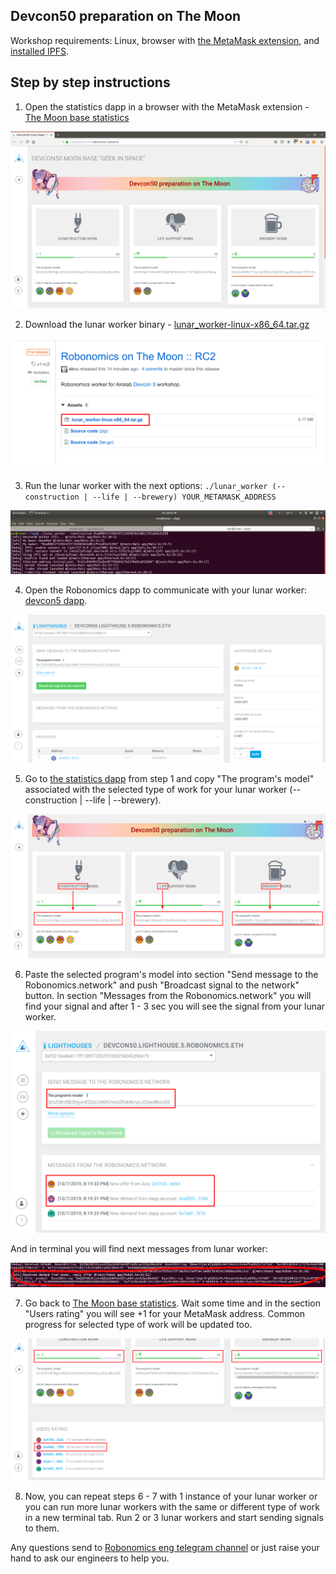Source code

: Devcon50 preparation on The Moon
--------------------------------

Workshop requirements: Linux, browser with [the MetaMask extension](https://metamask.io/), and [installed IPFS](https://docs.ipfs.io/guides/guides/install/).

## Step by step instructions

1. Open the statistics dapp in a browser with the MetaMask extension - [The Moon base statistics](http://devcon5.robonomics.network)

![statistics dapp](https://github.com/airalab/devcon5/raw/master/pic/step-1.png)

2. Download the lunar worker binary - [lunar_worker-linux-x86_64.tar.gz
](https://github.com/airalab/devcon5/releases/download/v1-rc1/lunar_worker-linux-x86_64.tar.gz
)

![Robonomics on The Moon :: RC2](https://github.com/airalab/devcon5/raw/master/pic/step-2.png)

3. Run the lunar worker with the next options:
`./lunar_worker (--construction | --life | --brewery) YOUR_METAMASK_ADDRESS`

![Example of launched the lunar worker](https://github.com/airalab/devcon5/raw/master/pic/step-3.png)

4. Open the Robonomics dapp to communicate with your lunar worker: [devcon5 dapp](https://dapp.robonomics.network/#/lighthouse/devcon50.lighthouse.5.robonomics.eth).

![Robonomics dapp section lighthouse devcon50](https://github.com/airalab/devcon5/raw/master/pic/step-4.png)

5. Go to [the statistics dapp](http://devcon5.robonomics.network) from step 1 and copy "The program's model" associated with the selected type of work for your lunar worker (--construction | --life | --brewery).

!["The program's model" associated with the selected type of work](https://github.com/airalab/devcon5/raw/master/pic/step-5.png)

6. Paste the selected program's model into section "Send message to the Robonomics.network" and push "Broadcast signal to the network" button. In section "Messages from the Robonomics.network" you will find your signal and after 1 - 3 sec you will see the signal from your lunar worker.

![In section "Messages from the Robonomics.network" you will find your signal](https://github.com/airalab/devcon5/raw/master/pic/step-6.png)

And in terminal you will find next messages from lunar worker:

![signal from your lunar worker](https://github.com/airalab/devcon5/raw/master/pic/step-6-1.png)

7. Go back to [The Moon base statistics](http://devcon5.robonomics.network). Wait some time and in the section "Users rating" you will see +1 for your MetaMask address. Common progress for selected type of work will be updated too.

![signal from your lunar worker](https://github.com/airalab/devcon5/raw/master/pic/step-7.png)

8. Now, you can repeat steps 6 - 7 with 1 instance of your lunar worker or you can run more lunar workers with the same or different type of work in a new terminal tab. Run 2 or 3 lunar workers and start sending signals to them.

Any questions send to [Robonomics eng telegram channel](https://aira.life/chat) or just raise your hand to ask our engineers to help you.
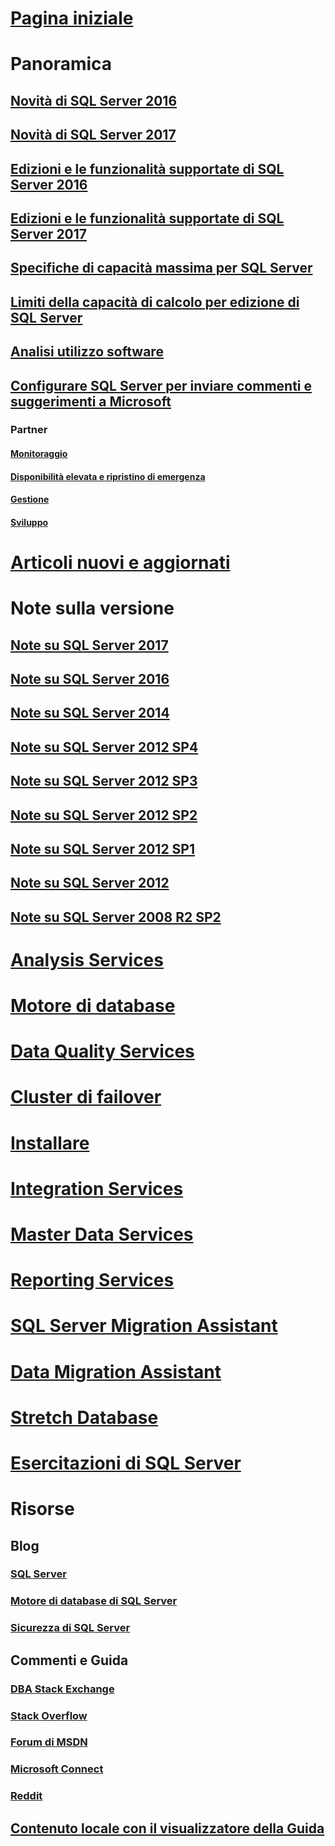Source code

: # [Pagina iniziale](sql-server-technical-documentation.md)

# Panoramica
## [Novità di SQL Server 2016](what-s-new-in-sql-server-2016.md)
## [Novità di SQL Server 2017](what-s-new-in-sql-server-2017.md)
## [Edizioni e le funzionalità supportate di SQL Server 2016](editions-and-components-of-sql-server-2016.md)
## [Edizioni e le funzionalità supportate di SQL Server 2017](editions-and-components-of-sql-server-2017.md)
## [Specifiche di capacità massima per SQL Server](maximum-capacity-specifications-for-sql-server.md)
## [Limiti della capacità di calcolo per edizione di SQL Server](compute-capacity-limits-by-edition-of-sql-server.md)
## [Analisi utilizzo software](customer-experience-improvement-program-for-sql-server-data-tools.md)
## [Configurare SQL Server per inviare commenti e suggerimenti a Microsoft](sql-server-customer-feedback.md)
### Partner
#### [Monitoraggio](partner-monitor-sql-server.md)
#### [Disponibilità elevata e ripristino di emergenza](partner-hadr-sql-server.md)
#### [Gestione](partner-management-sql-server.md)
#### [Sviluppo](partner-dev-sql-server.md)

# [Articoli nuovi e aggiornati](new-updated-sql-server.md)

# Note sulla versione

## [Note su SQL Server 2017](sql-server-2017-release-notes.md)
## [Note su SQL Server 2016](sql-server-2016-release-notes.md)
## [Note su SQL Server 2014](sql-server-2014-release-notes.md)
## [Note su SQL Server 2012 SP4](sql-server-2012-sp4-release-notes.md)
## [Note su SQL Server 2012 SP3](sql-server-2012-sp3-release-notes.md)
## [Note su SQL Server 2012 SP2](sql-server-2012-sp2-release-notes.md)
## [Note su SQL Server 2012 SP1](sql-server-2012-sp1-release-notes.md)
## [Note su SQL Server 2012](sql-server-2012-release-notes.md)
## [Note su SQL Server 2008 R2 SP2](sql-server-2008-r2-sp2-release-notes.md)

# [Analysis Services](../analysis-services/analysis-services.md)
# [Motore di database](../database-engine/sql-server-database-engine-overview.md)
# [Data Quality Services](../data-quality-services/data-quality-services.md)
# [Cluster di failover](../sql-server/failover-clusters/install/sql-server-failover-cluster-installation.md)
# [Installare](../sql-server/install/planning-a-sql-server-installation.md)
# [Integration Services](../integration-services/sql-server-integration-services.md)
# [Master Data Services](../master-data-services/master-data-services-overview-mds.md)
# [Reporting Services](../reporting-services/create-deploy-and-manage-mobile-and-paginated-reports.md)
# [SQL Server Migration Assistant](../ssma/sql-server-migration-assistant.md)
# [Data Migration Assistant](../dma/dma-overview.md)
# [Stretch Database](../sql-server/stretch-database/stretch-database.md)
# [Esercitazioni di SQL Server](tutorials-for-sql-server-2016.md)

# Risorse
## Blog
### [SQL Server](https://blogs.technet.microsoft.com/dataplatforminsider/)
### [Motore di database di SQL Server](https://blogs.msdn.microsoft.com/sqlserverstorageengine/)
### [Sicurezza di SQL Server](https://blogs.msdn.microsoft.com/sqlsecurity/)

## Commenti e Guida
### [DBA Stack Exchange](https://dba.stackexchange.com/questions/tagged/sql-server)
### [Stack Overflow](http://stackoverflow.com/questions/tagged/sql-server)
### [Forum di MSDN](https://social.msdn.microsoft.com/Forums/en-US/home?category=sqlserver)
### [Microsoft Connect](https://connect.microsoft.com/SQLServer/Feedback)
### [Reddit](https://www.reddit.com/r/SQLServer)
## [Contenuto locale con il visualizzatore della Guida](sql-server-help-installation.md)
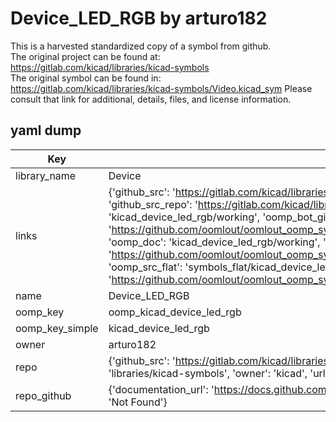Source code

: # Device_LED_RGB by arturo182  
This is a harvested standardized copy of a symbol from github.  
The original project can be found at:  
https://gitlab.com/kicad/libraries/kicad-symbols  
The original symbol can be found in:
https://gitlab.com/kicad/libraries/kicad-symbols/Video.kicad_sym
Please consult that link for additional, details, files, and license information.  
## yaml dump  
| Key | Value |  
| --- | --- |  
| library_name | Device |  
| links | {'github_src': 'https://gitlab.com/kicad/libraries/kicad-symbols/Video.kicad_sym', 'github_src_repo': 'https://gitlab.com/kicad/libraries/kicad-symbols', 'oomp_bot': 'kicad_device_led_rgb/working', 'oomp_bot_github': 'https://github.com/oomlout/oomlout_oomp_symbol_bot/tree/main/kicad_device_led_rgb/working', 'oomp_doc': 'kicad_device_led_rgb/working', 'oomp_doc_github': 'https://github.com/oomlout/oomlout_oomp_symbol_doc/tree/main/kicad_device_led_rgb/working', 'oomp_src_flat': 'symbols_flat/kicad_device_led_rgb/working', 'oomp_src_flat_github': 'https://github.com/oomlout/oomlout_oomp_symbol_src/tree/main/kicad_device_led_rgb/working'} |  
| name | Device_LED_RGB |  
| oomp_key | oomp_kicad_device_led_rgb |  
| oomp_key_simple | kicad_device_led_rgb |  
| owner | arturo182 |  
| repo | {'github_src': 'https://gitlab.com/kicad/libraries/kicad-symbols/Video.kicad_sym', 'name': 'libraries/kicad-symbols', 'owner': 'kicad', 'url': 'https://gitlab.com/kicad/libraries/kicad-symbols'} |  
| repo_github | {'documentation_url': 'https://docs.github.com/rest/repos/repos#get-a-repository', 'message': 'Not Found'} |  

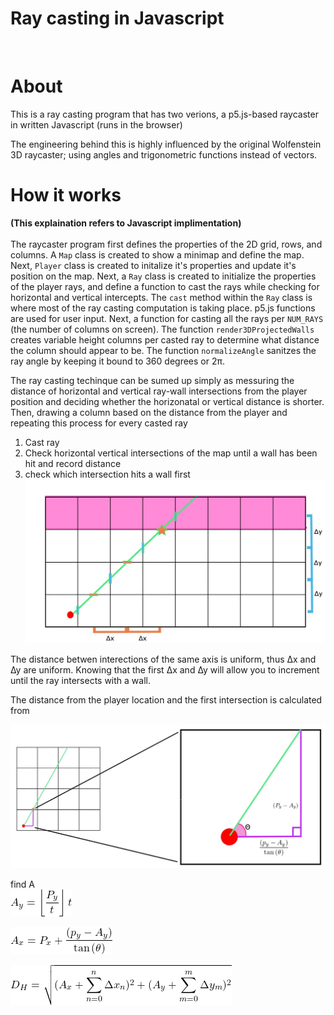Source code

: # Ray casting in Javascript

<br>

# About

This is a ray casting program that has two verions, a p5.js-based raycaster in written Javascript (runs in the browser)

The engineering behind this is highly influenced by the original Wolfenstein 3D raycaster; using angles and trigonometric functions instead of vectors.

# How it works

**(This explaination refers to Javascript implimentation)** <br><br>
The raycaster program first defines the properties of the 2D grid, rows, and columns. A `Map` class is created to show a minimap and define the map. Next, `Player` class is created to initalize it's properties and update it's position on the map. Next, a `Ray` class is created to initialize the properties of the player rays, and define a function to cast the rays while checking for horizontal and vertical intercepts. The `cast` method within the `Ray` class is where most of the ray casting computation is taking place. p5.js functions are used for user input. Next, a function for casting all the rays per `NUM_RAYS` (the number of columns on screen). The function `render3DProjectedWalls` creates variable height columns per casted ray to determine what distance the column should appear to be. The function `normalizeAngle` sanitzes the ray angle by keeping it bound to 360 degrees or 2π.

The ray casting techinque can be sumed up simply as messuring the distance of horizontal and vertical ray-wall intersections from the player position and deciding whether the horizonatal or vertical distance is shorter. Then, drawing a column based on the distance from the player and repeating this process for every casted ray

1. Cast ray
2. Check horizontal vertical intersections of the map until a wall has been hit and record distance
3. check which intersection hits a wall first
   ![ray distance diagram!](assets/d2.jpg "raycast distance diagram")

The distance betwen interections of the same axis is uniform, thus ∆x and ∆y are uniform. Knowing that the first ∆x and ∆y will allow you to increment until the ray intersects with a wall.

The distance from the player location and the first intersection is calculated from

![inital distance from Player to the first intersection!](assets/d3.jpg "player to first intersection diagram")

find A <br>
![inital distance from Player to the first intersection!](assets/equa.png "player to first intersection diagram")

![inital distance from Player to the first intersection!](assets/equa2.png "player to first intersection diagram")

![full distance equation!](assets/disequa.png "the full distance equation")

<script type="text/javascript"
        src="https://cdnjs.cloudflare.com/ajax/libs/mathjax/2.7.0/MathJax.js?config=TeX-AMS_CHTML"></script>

........

Problem statement:
In the records above, find the line with "8. Now, you". Print exactly from there through the line with "## [Novità di SQL Server 2017](what-s-new-in-sql-server-2017.md)", minus the pictures.

Task solution:
8. Now, you can repeat steps 6 - 7 with 1 instance of your lunar worker or you can run more lunar workers with the same or different type of work in a new terminal tab. Run 2 or 3 lunar workers and start sending signals to them.

Any questions send to [Robonomics eng telegram channel](https://aira.life/chat) or just raise your hand to ask our engineers to help you.
Source code

: # [Pagina iniziale](sql-server-technical-documentation.md)

# Panoramica
## [Novità di SQL Server 2016](what-s-new-in-sql-server-2016.md)
## [Novità di SQL Server 2017](what-s-new-in-sql-server-2017.md)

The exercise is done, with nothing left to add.